- 1974 German release

Single by Ozark Mountain Daredevils

from the album The Ozark Mountain Daredevils
- B-side: "Spaceship Orion"
- Released: 1973
- Genre: Southern rock; hard rock;
- Length: 3:04
- Label: A&M
- Songwriter: Steve Cash/John Dillon
- Producers: David Anderle, Glyn Johns

Ozark Mountain Daredevils singles chronology
|  | "If You Wanna Get to Heaven" (1973) | "Look Away" (1973) |

= If You Wanna Get to Heaven =

1973 song by the Ozark Mountain Daredevils

"If You Wanna Get to Heaven" is a song by the Ozark Mountain Daredevils from their 1973 eponymous debut album.
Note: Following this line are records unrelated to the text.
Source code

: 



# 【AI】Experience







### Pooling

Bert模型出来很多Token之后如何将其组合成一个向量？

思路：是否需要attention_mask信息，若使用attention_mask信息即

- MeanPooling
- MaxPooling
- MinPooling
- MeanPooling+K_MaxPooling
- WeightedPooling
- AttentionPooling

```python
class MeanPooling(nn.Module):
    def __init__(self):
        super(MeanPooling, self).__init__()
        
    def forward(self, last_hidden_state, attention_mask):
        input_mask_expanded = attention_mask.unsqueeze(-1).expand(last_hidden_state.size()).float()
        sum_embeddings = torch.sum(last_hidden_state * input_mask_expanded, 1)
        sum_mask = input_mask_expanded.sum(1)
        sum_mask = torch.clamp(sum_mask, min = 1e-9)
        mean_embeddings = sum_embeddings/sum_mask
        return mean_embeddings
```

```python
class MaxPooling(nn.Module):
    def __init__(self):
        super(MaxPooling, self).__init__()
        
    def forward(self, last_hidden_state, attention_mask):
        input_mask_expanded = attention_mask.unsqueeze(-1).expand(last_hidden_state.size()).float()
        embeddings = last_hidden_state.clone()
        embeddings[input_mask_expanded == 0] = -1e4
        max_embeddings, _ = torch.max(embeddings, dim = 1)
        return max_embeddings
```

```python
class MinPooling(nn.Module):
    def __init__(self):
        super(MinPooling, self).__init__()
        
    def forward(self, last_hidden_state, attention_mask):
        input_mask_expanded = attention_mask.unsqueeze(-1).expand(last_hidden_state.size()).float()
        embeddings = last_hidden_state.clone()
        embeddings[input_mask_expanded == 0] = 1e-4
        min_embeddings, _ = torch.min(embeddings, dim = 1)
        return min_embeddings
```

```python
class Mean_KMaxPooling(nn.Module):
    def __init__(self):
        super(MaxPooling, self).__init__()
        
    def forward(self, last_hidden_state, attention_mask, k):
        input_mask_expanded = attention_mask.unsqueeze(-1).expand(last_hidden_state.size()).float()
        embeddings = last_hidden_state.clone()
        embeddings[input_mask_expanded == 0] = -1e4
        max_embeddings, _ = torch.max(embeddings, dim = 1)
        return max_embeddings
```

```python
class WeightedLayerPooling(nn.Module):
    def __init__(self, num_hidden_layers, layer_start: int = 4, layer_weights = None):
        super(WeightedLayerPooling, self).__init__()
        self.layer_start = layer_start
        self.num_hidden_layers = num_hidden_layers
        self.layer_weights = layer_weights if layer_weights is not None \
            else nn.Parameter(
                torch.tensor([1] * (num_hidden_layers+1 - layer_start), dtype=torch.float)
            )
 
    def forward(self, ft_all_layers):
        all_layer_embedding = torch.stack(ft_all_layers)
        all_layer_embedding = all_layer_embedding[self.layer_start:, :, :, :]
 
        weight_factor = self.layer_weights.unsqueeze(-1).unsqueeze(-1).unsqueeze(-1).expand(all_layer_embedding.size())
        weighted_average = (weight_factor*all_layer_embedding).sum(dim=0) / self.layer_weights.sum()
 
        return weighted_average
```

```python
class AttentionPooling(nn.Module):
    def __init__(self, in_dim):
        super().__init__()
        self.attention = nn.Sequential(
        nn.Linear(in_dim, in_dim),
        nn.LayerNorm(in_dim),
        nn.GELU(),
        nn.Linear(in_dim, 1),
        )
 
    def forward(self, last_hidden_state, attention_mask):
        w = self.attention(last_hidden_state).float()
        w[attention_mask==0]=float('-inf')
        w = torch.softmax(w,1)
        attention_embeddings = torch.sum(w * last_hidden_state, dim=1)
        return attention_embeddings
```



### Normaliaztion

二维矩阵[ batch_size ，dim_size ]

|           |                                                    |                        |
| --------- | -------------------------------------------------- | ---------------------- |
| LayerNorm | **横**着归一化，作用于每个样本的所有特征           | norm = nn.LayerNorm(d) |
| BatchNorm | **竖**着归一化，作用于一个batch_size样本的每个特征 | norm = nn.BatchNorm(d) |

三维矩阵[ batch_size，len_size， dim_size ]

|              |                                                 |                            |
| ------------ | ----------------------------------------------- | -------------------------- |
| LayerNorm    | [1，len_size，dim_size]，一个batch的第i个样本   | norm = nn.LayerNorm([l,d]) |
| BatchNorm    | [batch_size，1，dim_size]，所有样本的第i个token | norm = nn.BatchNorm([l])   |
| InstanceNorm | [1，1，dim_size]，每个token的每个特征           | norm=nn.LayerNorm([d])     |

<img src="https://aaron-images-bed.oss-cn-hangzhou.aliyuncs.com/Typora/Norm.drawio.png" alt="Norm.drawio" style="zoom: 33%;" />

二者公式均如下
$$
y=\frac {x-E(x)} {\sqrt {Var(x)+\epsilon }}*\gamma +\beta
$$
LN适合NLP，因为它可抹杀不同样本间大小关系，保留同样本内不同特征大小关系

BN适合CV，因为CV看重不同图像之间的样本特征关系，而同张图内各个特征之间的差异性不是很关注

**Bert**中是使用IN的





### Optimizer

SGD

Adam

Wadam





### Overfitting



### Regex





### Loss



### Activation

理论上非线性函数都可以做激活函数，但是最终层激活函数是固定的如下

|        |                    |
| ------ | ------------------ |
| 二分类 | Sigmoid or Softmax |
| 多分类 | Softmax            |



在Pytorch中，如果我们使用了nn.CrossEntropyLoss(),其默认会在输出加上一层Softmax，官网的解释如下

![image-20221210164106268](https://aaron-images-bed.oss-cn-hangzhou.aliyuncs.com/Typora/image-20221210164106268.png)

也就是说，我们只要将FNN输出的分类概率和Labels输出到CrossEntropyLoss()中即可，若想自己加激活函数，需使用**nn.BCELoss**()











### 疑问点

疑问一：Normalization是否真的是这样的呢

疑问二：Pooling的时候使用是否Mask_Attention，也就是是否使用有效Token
It was the band's debut single and the first of their two top 40 hits, peaking at No. 25 on the Billboard Hot 100 and No. 23 on the Canadian RPM singles chart. The song sold about 500,000 copies.

==Track listing==
1. "If You Wanna Get to Heaven" 3:04
2. "Spaceship Orion" 3:11

==Cover versions==
- Hank Williams, Jr. covered the song on his 1982 album High Notes.
- The song was covered by Jeff Carson on his 1997 album Butterfly Kisses.
- In 2007, the song was covered by Saliva lead singer Josey Scott for the film The Dukes of Hazzard: The Beginning. It is heard in the background when The General Lee is being pulled out of the water and being restored.

==Popular culture==
- The song is played on the in-game radio station Rebel Radio in Grand Theft Auto V. In addition to being featured on the radio station, Jesco White can be found near the northern shore of the game's Alamo Sea dancing to the song.
- The song is used as the opening music to the 1991 PBS documentary Dancing Outlaw, about the life of West Virginian folk dancer Jesco White.